BRIEF:
Reproduce exactly, and only, the lines below from the one containing "Checkov by Bridgecrew." through the one containing "developed at FriendFeed.".

RECORDS SUPPLIED:
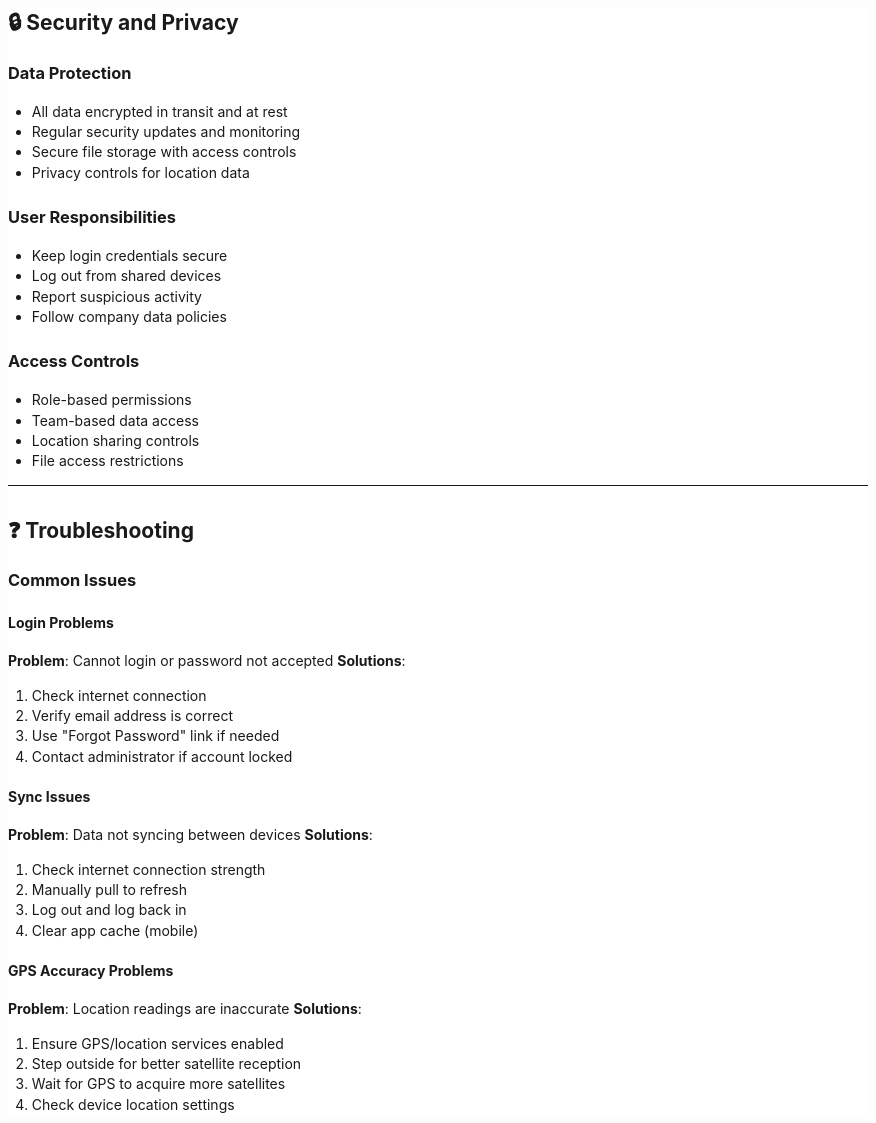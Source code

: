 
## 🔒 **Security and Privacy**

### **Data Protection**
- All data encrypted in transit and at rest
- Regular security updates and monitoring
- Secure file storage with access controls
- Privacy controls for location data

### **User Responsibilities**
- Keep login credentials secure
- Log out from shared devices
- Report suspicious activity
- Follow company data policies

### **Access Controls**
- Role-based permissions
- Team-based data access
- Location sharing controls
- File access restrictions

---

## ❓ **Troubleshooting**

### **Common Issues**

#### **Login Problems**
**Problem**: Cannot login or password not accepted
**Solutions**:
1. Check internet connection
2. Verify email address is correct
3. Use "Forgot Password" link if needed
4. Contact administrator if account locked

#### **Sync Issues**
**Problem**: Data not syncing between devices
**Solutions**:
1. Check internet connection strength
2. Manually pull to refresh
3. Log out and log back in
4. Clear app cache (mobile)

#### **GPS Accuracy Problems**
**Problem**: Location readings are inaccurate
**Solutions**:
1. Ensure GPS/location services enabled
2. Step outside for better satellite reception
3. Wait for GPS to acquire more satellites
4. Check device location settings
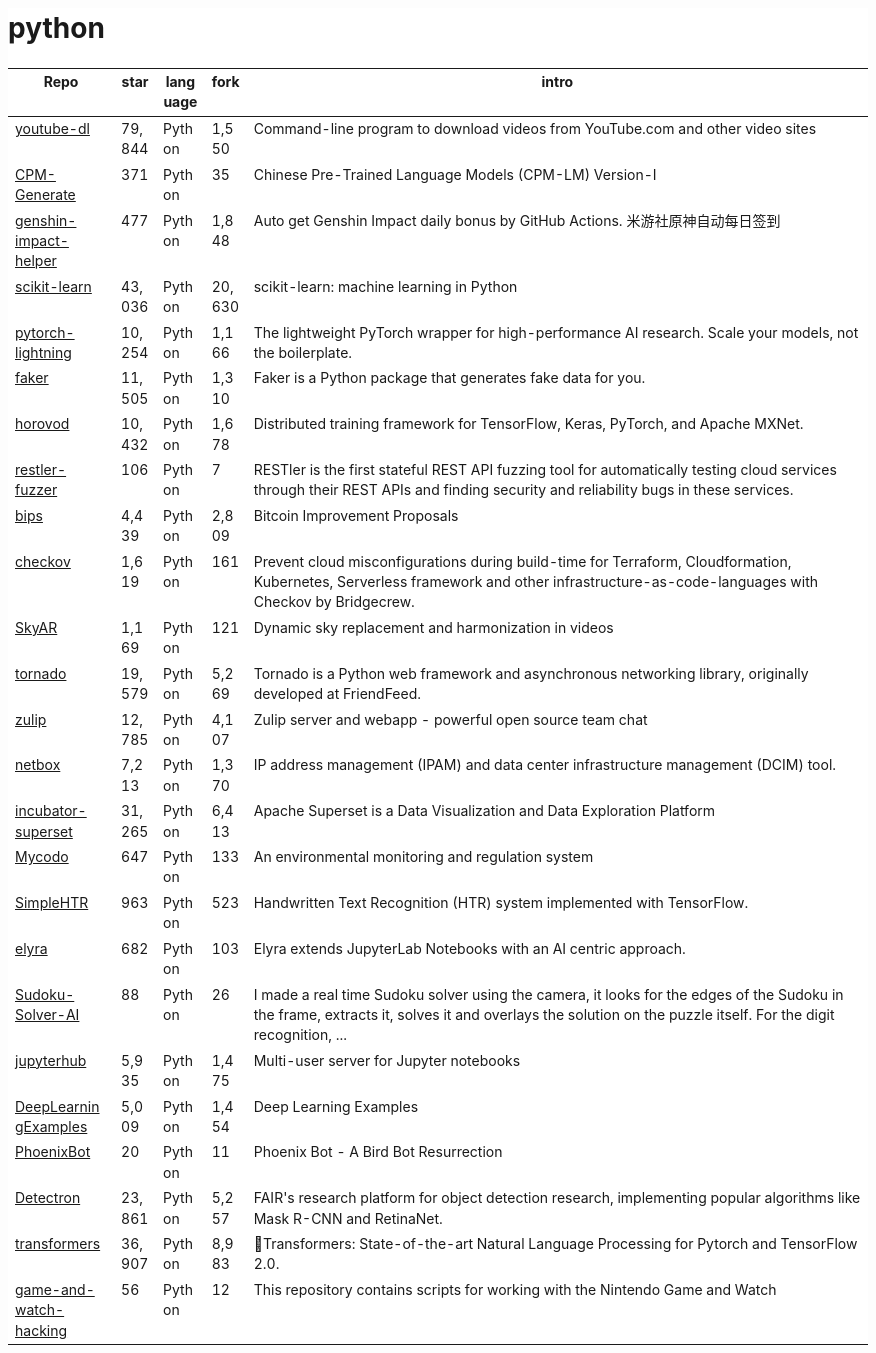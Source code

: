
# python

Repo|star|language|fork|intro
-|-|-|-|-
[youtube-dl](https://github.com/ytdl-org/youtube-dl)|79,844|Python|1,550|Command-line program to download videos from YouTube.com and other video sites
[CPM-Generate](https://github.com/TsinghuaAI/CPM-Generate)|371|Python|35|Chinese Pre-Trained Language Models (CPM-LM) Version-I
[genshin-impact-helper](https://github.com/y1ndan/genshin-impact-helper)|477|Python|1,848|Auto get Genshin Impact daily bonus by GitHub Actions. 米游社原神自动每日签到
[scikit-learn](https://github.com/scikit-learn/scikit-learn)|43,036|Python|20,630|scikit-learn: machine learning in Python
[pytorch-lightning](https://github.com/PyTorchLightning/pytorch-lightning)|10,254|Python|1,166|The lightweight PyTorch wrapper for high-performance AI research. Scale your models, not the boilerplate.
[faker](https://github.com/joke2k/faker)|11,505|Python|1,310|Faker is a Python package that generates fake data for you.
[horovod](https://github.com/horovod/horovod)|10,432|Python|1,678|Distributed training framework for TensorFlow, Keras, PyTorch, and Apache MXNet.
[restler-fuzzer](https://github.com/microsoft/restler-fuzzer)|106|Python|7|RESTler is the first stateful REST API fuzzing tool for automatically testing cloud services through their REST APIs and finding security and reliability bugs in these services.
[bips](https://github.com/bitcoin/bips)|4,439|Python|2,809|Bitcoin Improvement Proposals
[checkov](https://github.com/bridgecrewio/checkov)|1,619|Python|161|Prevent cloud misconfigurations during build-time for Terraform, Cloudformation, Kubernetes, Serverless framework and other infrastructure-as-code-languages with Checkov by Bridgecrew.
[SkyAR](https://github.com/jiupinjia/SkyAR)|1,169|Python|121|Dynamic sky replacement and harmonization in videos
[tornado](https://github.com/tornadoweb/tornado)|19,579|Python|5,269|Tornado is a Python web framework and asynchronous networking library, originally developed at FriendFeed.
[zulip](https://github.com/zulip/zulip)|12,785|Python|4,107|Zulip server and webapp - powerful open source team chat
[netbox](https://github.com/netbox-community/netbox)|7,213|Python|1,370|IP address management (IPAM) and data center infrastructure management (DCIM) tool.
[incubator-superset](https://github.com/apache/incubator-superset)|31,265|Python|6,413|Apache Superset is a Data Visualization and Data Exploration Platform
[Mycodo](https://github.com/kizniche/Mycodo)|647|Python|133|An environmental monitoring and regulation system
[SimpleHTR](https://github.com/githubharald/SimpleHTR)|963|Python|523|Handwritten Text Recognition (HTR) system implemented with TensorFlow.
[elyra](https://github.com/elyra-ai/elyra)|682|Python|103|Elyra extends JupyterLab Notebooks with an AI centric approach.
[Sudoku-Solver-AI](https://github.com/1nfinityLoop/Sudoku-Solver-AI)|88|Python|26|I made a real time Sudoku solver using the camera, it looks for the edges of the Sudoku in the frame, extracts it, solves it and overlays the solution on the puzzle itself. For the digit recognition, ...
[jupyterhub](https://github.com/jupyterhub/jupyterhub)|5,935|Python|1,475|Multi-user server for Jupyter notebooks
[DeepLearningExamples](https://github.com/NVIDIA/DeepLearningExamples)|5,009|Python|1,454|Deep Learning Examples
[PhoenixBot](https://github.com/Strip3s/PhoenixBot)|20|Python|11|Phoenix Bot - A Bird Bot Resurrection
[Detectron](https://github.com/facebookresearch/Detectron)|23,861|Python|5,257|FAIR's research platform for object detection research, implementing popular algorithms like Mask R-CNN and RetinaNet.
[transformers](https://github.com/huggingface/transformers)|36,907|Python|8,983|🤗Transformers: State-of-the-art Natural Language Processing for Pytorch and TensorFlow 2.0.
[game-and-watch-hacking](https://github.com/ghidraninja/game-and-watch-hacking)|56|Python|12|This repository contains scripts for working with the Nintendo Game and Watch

==

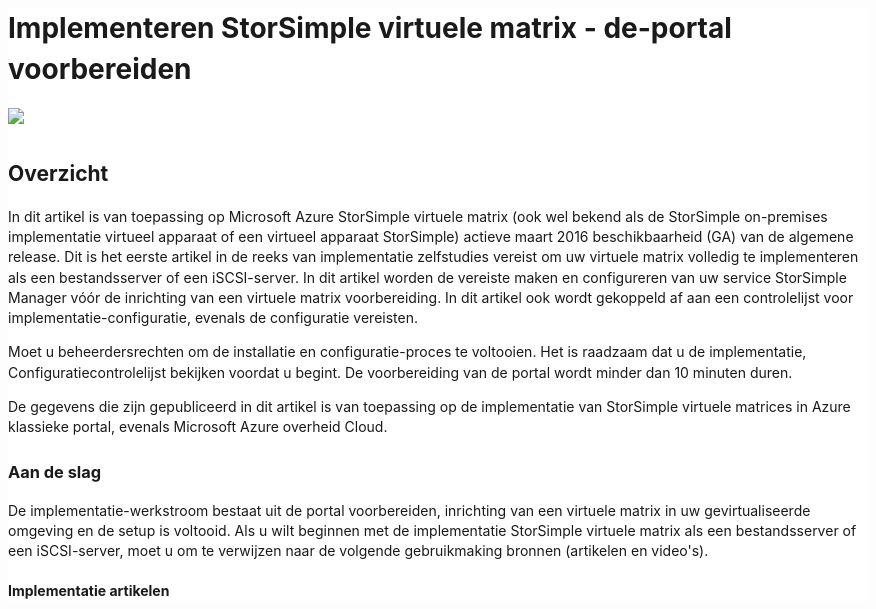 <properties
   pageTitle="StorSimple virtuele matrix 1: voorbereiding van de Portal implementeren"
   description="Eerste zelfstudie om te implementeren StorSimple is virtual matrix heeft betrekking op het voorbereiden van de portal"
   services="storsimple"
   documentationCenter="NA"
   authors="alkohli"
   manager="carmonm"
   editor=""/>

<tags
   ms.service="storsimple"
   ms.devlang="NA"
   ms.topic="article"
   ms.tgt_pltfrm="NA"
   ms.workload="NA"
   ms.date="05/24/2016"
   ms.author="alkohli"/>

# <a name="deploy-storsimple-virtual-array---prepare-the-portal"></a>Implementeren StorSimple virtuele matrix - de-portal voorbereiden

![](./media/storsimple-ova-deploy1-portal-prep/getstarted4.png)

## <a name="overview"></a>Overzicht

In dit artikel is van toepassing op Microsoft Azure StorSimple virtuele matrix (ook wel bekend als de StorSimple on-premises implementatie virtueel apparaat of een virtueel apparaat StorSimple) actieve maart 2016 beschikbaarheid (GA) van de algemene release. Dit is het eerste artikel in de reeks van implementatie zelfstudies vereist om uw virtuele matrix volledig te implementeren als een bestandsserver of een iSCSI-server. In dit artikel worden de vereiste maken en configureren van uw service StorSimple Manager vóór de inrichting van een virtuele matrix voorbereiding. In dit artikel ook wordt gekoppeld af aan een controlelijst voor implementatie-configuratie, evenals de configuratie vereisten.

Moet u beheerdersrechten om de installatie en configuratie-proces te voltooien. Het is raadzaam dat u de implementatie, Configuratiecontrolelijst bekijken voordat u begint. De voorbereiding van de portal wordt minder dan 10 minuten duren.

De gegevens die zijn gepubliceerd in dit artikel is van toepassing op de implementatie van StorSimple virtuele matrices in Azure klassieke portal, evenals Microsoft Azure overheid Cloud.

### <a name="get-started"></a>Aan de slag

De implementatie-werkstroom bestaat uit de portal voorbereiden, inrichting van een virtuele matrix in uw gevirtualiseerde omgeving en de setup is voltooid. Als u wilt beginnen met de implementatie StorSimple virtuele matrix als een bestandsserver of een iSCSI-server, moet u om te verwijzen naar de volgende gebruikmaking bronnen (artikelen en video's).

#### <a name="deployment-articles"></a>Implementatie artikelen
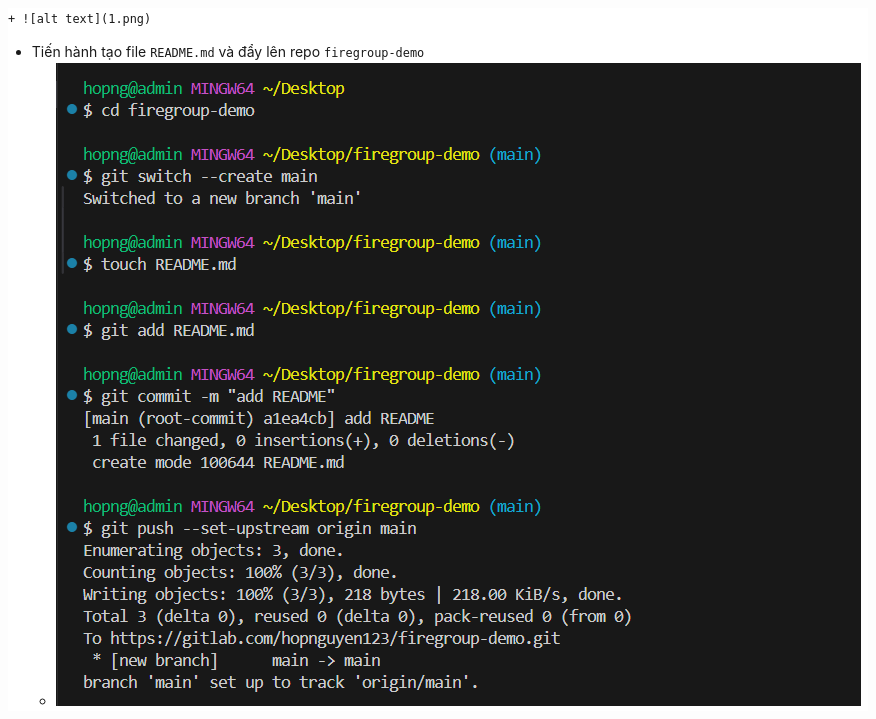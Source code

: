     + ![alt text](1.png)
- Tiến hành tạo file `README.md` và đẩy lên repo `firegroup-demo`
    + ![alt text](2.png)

TASK ANSWER:
[checkov](https://github.com/bridgecrewio/checkov)|1,619|Python|161|Prevent cloud misconfigurations during build-time for Terraform, Cloudformation, Kubernetes, Serverless framework and other infrastructure-as-code-languages with Checkov by Bridgecrew.
[SkyAR](https://github.com/jiupinjia/SkyAR)|1,169|Python|121|Dynamic sky replacement and harmonization in videos
[tornado](https://github.com/tornadoweb/tornado)|19,579|Python|5,269|Tornado is a Python web framework and asynchronous networking library, originally developed at FriendFeed.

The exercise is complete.